● Dataset entries
■ ■ ■ ■ ■

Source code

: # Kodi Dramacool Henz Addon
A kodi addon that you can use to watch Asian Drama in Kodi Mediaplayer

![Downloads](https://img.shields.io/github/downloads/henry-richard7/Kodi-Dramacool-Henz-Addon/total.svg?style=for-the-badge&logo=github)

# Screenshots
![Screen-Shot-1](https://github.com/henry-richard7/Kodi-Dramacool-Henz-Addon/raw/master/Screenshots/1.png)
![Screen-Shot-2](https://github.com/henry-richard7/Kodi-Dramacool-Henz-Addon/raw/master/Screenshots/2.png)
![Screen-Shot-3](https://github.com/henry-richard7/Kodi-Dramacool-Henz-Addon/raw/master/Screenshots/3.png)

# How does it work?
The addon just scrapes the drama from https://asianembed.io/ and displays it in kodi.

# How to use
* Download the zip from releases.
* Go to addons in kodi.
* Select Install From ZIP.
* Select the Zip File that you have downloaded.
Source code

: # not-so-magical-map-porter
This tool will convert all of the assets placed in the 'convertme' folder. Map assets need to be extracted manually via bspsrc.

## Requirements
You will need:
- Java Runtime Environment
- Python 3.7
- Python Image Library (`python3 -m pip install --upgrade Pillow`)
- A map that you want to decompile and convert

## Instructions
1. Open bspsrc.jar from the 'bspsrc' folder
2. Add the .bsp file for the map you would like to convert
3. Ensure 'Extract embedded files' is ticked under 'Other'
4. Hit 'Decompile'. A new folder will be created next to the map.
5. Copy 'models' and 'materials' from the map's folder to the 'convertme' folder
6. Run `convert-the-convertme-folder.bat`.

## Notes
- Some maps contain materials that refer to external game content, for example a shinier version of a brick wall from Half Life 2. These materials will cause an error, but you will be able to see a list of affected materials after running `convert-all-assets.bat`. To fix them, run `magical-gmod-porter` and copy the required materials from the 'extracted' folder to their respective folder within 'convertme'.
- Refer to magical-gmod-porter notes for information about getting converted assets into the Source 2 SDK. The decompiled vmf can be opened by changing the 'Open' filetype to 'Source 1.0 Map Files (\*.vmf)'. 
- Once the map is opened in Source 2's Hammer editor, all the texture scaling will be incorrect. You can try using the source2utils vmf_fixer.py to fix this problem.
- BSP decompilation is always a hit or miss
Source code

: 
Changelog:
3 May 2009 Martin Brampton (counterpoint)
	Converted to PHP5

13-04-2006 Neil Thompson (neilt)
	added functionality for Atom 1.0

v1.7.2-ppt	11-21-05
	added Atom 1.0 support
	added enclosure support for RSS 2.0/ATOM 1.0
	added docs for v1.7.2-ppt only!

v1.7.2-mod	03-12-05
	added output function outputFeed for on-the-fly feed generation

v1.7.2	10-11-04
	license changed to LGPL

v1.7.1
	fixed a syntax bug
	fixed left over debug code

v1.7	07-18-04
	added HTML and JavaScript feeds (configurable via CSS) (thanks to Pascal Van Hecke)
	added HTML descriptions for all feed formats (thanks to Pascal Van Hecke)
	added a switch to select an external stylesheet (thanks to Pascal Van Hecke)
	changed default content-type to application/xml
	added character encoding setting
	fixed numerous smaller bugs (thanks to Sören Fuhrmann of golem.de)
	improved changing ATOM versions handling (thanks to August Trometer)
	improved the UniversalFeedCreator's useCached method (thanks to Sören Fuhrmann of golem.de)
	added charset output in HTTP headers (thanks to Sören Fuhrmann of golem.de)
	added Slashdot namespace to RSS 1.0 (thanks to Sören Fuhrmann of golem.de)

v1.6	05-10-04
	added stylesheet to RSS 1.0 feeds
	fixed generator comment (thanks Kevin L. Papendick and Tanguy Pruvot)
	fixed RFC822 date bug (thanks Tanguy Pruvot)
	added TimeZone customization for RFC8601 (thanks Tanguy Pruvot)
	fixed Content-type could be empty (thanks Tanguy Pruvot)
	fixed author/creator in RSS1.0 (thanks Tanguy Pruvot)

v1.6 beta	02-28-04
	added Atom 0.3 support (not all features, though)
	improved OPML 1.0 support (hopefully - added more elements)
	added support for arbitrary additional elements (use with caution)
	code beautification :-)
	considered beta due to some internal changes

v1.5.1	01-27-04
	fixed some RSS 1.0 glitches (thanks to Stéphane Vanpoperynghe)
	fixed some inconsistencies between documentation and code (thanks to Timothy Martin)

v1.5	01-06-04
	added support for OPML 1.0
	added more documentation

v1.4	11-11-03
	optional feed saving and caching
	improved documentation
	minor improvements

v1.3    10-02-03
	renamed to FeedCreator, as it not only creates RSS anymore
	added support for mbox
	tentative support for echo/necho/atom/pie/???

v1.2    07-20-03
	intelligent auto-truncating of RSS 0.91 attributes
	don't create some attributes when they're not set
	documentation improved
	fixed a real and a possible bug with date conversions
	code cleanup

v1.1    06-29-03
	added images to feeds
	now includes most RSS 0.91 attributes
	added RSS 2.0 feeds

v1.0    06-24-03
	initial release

■ ■ ■ ■ ■

● What you need to do
Find every line in the records above that holds the word "documentation", and copy each one.

● Exercise result
	fixed some inconsistencies between documentation and code (thanks to Timothy Martin)
	added more documentation
	improved documentation
	documentation improved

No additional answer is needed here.